Write out exactly the lines that run from the one containing "number of program runs required" to the end of the entries below, with both end lines included.

(Pictures paired with source code)
┌────────

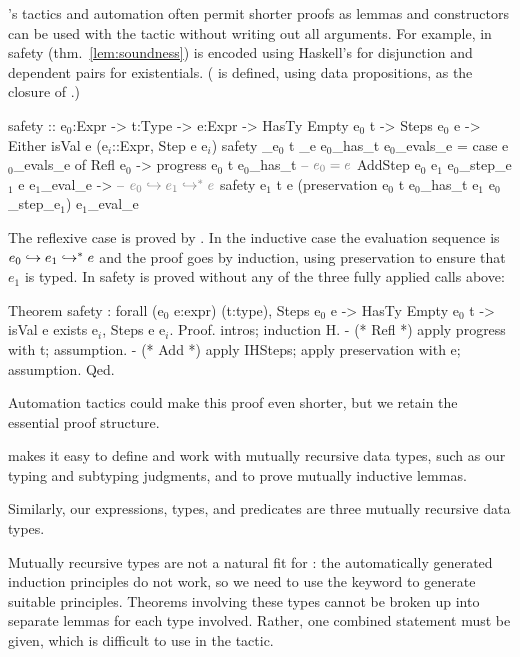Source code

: \coq's tactics and automation often permit shorter
proofs as lemmas and constructors can be used with the
 tactic without writing out all arguments. 
%
For example, in \lh 
safety (thm.~\ref{lem:soundness})
is encoded using 
Haskell's 
for disjunction
and dependent pairs for existentials.
%
( is defined, using data propositions, as the 
closure of .)
%
\begin{mcode}
  safety :: e$_0$:Expr -> t:Type -> e:Expr -> HasTy Empty e$_0$ t 
         -> Steps e$_0$ e -> Either {isVal e}  (e$_i$::Expr, Step e e$_i$)
  safety _e$_0$ t _e e$_0$_has_t e$_0$_evals_e = case e$_0$_evals_e of
     Refl e$_0$ -> progress e$_0$ t e$_0$_has_t       -- $\cmt{e_0 = e}$
     AddStep e$_0$ e$_1$ e$_0$_step_e$_1$ e e$_1$_eval_e ->  -- $\cmt{e_0 \step \evalsTo{e_1}{e}}$
       safety e$_1$ t e (preservation e$_0$ t e$_0$_has_t e$_1$ e$_0$_step_e$_1$) e$_1$_eval_e
\end{mcode}
%
    The reflexive case is proved by .
    In the inductive case the evaluation
    sequence is $e_0 \hookrightarrow {e_1} \hookrightarrow^{*} {e}$
    and the proof goes by induction,
    using preservation to ensure that
    $e_1$ is typed.  
%
In \coq safety is proved 
without any of the three fully applied calls above:
%
\begin{mcode}
  Theorem safety : forall (e$_0$ e:expr) (t:type),
     Steps e$_0$ e -> HasTy Empty e$_0$ t -> isVal e \/ exists e$_i$, Steps e e$_i$.
  Proof. intros; induction H.
    - (* Refl *) apply progress with t; assumption.
    - (* Add  *) apply IHSteps; apply preservation with e; assumption. Qed.
\end{mcode}
%
Automation tactics could make this proof even shorter,
but we retain the essential proof structure.

\lh makes it easy to define and work with mutually
recursive data types, 
such as our typing and subtyping judgments,
and to prove mutually inductive lemmas.
%
\begin{fullversion}
    Similarly, our 
    expressions, types, and predicates are
    three mutually recursive data types.
\end{fullversion}
%
Mutually recursive types are not a natural fit for \coq: 
the automatically generated induction principles do not work,
so we need to use the  keyword to generate  
suitable principles.
%
Theorems involving these types cannot be
broken up into separate lemmas for each type 
involved. 
%
Rather, one combined statement must be given,
which is difficult to use %
in the  tactic.


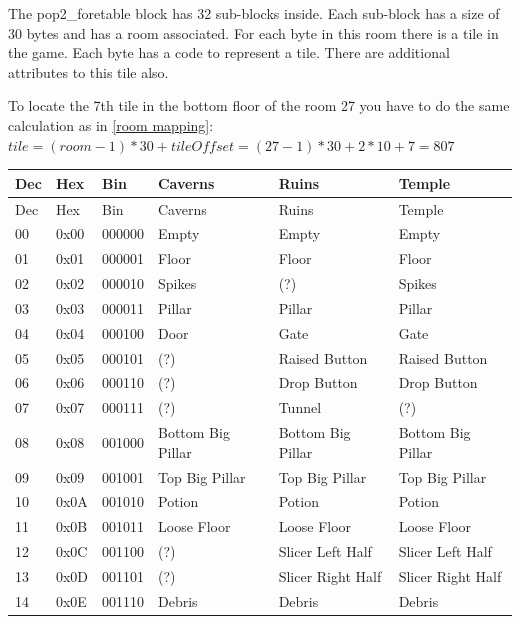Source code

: \documentclass{article}
\begin{document}
 The pop2\_foretable block has 32 sub-blocks inside. Each sub-block has a
 size of 30 bytes and has a room associated. For each byte in this room
 there is a tile in the game. Each byte has a code to represent a tile.
 There are additional attributes to this tile also.
 
 To locate the 7th tile in the bottom floor of the room 27 you have to do
 the same calculation as in \ref{room mapping}:
  $tile=(room-1)*30+tileOffset=(27-1)*30+2*10+7=807$
 

\renewcommand{\tabcolsep}{0.2em}
\begin{longtable}{llllll}
  \hline
 Dec& Hex  & Bin    & Caverns            & Ruins             & Temple \\
  \hline
 \endfirsthead
  \hline
 Dec& Hex  & Bin    & Caverns            & Ruins             & Temple \\
  \hline
 \endhead
 00 & 0x00 & 000000 & Empty              & Empty             & Empty \\
 01 & 0x01 & 000001 & Floor              & Floor             & Floor \\
 02 & 0x02 & 000010 & Spikes             & (?)               & Spikes \\
 03 & 0x03 & 000011 & Pillar             & Pillar            & Pillar \\
 04 & 0x04 & 000100 & Door               & Gate              & Gate \\
 05 & 0x05 & 000101 & (?)                & Raised Button     & Raised Button \\
 06 & 0x06 & 000110 & (?)                & Drop Button       & Drop Button \\
 07 & 0x07 & 000111 & (?)                & Tunnel            & (?) \\
 08 & 0x08 & 001000 & Bottom Big Pillar  & Bottom Big Pillar & Bottom Big Pillar \\
 09 & 0x09 & 001001 & Top Big Pillar     & Top Big Pillar    & Top Big Pillar \\
 10 & 0x0A & 001010 & Potion             & Potion            & Potion \\
 11 & 0x0B & 001011 & Loose Floor        & Loose Floor       & Loose Floor \\
 12 & 0x0C & 001100 & (?)                & Slicer Left Half  & Slicer Left Half \\
 13 & 0x0D & 001101 & (?)                & Slicer Right Half & Slicer Right Half \\
 14 & 0x0E & 001110 & Debris             & Debris            & Debris \\

\end{longtable}
\end{document}
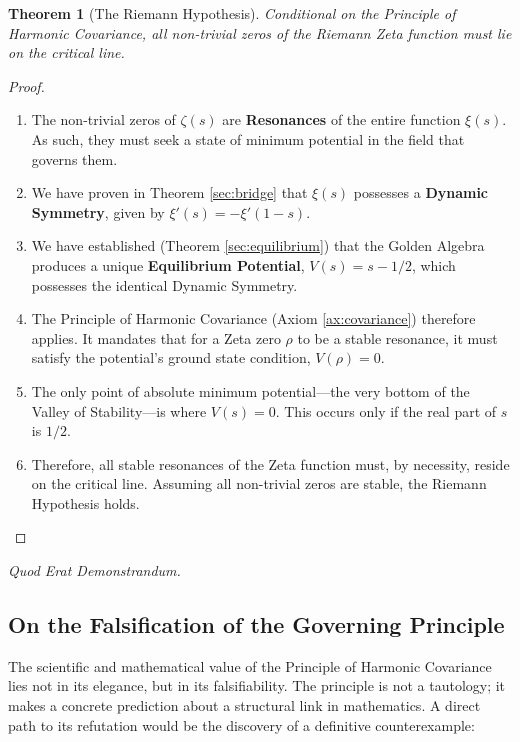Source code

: \documentclass{article}
\theoremstyle{plain}
\newtheorem{theorem}{Theorem}[section]
\theoremstyle{definition}
\theoremstyle{remark}
\begin{document}
\begin{theorem}[The Riemann Hypothesis]
Conditional on the Principle of Harmonic Covariance, all non-trivial zeros of the Riemann Zeta function must lie on the critical line.
\end{theorem}
\begin{proof}
\begin{enumerate}
    \item The non-trivial zeros of $\zeta(s)$ are \textbf{Resonances} of the entire function $\xi(s)$. As such, they must seek a state of minimum potential in the field that governs them.
    \item We have proven in Theorem \ref{sec:bridge} that $\xi(s)$ possesses a \textbf{Dynamic Symmetry}, given by $\xi'(s) = -\xi'(1-s)$.
    \item We have established (Theorem \ref{sec:equilibrium}) that the Golden Algebra produces a unique \textbf{Equilibrium Potential}, $V(s) = s - 1/2$, which possesses the identical Dynamic Symmetry.
    \item The Principle of Harmonic Covariance (Axiom \ref{ax:covariance}) therefore applies. It mandates that for a Zeta zero $\rho$ to be a stable resonance, it must satisfy the potential's ground state condition, $V(\rho)=0$.
    \item The only point of absolute minimum potential—the very bottom of the Valley of Stability—is where $V(s) = 0$. This occurs only if the real part of $s$ is $1/2$.
    \item Therefore, all stable resonances of the Zeta function must, by necessity, reside on the critical line. Assuming all non-trivial zeros are stable, the Riemann Hypothesis holds.
\end{enumerate}
\end{proof}

\begin{center}
\textit{Quod Erat Demonstrandum.}
\end{center}

\subsection*{On the Falsification of the Governing Principle}

The scientific and mathematical value of the Principle of Harmonic Covariance lies not in its elegance, but in its falsifiability. The principle is not a tautology; it makes a concrete prediction about a structural link in mathematics. A direct path to its refutation would be the discovery of a definitive counterexample:
\end{document}

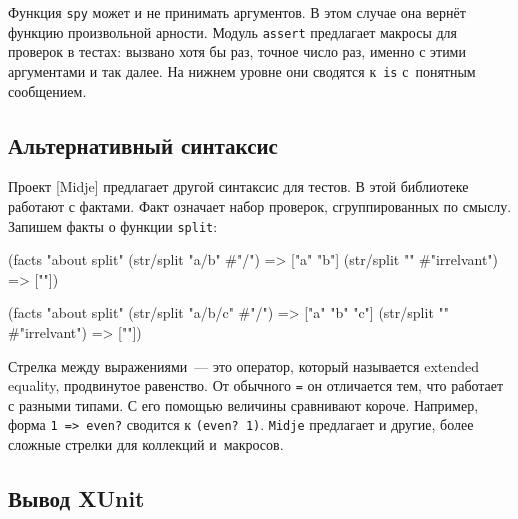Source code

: Функция \verb|spy| может и не принимать аргументов. В этом случае она вернёт
функцию произвольной арности. Модуль \verb|assert| предлагает макросы для
проверок в тестах: вызвано хотя бы раз, точное число раз, именно с этими
аргументами и так далее. На нижнем уровне они сводятся к~\verb|is| с~понятным
сообщением.

\subsection{Альтернативный синтаксис}


Проект [Midje] предлагает другой
синтаксис для тестов. В этой библиотеке работают с фактами. Факт означает набор
проверок, сгруппированных по смыслу. Запишем факты о функции \verb|split|:

\ifnarrow

\begin{english}
  \begin{clojure}
(facts "about split"
 (str/split "a/b" #"/") => ["a" "b"]
 (str/split "" #"irrelvant") => [""])
  \end{clojure}
\end{english}

\else

\begin{english}
  \begin{clojure}
(facts "about split"
 (str/split "a/b/c" #"/") => ["a" "b" "c"]
 (str/split "" #"irrelvant") => [""])
  \end{clojure}
\end{english}

\fi


Стрелка между выражениями~--- это оператор, который называется extended
equality, продвинутое равенство. От обычного \verb|=| он отличается тем, что
работает с разными типами. С его помощью величины сравнивают короче. Например,
форма \verb|1 => even?| сводится к \verb|(even? 1)|. \verb|Midje| предлагает и
другие, более сложные стрелки для коллекций и~макросов.

\subsection{Вывод XUnit}


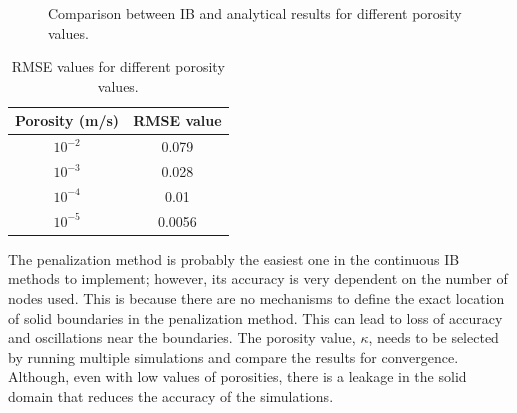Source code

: \begin{figure}[H]
{    }
    \quad
    \caption{Comparison between IB and analytical results for different porosity values.}
    \label{fig:C3_penalizationResultPorosity}
\end{figure}

\begin{table}[H]
\centering
\begin{tabular}{c | c}
    Porosity (m/s) & RMSE value \\ \hline \hline
    $10^{-2}$ & 0.079 \\ \hline
    $10^{-3}$ & 0.028 \\ \hline
    $10^{-4}$ & 0.01 \\ \hline
    $10^{-5}$ & 0.0056
\end{tabular}
\caption{RMSE values for different porosity values.}
\label{table:C3_penalizationResultPorosityRMSE}
\end{table}

The penalization method is probably the easiest one in the continuous IB methods to implement; however, its accuracy is very dependent on the number of nodes used. This is because there are no mechanisms to define the exact location of solid boundaries in the penalization method. This can lead to loss of accuracy and oscillations near the boundaries. The porosity value, $\kappa$, needs to be selected by running multiple simulations and compare the results for convergence. Although, even with low values of porosities, there is a leakage in the solid domain that reduces the accuracy of the simulations.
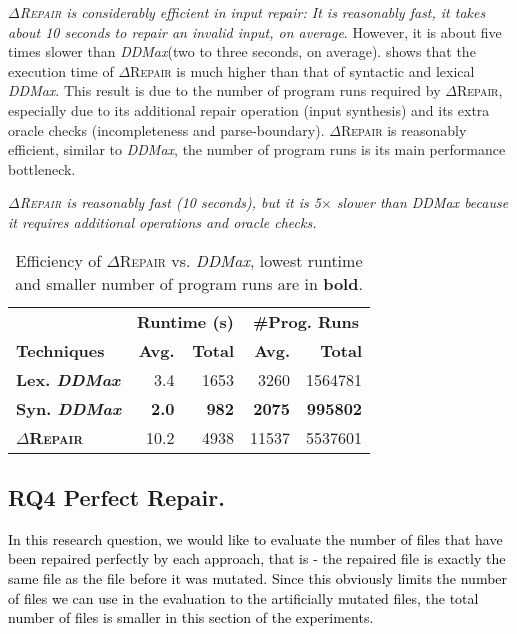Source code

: \documentclass[acmsmall,screen,review,anonymous]{acmart}
\newenvironment{result}{\begin{framed}\centering\it}{\end{framed}}
\newcommand{\revise}[1]{\textcolor{black}{#1}}
\newcommand{\approach}{\textsc{$\Delta$Repair}\xspace}
\newcommand{\ddmax}{\textit{DDMax}\xspace}
\begin{document}
\textit{\approach is considerably efficient in input repair: It is reasonably fast, it takes about 10 seconds to repair an invalid input, on average}. However, it is about five times slower than \ddmax (two to three seconds, on average). 
shows %
that the execution time
of \approach %
is much higher %
than that of syntactic and lexical \ddmax. 
This result is %
due to the %
number of program runs required by \approach, especially due to its additional repair operation (input synthesis) and its extra oracle checks (incompleteness and parse-boundary).
\approach is reasonably efficient, similar to \ddmax, the number of program runs 
is its main performance bottleneck. %

\begin{result}
\approach is reasonably fast (10 seconds), but it 
is 5$\times$ slower than \ddmax because it requires
additional operations and oracle checks. 
\end{result}

\begin{table}[!tbp]\centering
\caption{Efficiency of \approach vs. \ddmax, lowest runtime and smaller number of program runs %
are in \textbf{bold}. %
}
\begin{tabular}{|l |  r  r | r  r |}
\hline
&  \multicolumn{2}{c|}{\textbf{Runtime (s)}} & \multicolumn{2}{c|}{\textbf{\#Prog. Runs}}  \\
\textbf{Techniques} %
&  \textbf{Avg.}  & \textbf{Total} & \textbf{Avg.}  & \textbf{Total} \\
\hline
\textbf{Lex. \ddmax} & 3.4 & 1653 & 3260 & 1564781 \\
\textbf{Syn. \ddmax} & \textbf{2.0} & \textbf{982}  & \textbf{2075}  & \textbf{995802}  \\
\hline
\textbf{\approach} &  10.2 & 4938  & 11537 & 5537601  \\
\hline
\end{tabular}
\label{tab:efficiency}
\end{table}

\subsection{RQ4 Perfect Repair.}
\revise{In this research question, we would like to evaluate the number of files that have been repaired perfectly by each approach, that is - the repaired file is exactly the same file as the file before it was mutated.
Since this obviously limits the number of files we can use in the evaluation to the artificially mutated files, the total number of files is smaller in this section of the experiments.}
\end{document}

└────────

» **SOLUTION TO THIS TASK**
number of program runs required by \approach, especially due to its additional repair operation (input synthesis) and its extra oracle checks (incompleteness and parse-boundary).
\approach is reasonably efficient, similar to \ddmax, the number of program runs 
is its main performance bottleneck. %

\begin{result}
\approach is reasonably fast (10 seconds), but it 
is 5$\times$ slower than \ddmax because it requires
additional operations and oracle checks. 
\end{result}

\begin{table}[!tbp]\centering
\caption{Efficiency of \approach vs. \ddmax, lowest runtime and smaller number of program runs %
are in \textbf{bold}. %
}
\begin{tabular}{|l |  r  r | r  r |}
\hline
&  \multicolumn{2}{c|}{\textbf{Runtime (s)}} & \multicolumn{2}{c|}{\textbf{\#Prog. Runs}}  \\
\textbf{Techniques} %
&  \textbf{Avg.}  & \textbf{Total} & \textbf{Avg.}  & \textbf{Total} \\
\hline
\textbf{Lex. \ddmax} & 3.4 & 1653 & 3260 & 1564781 \\
\textbf{Syn. \ddmax} & \textbf{2.0} & \textbf{982}  & \textbf{2075}  & \textbf{995802}  \\
\hline
\textbf{\approach} &  10.2 & 4938  & 11537 & 5537601  \\
\hline
\end{tabular}
\label{tab:efficiency}
\end{table}

\subsection{RQ4 Perfect Repair.}
\revise{In this research question, we would like to evaluate the number of files that have been repaired perfectly by each approach, that is - the repaired file is exactly the same file as the file before it was mutated.
Since this obviously limits the number of files we can use in the evaluation to the artificially mutated files, the total number of files is smaller in this section of the experiments.}
\end{document}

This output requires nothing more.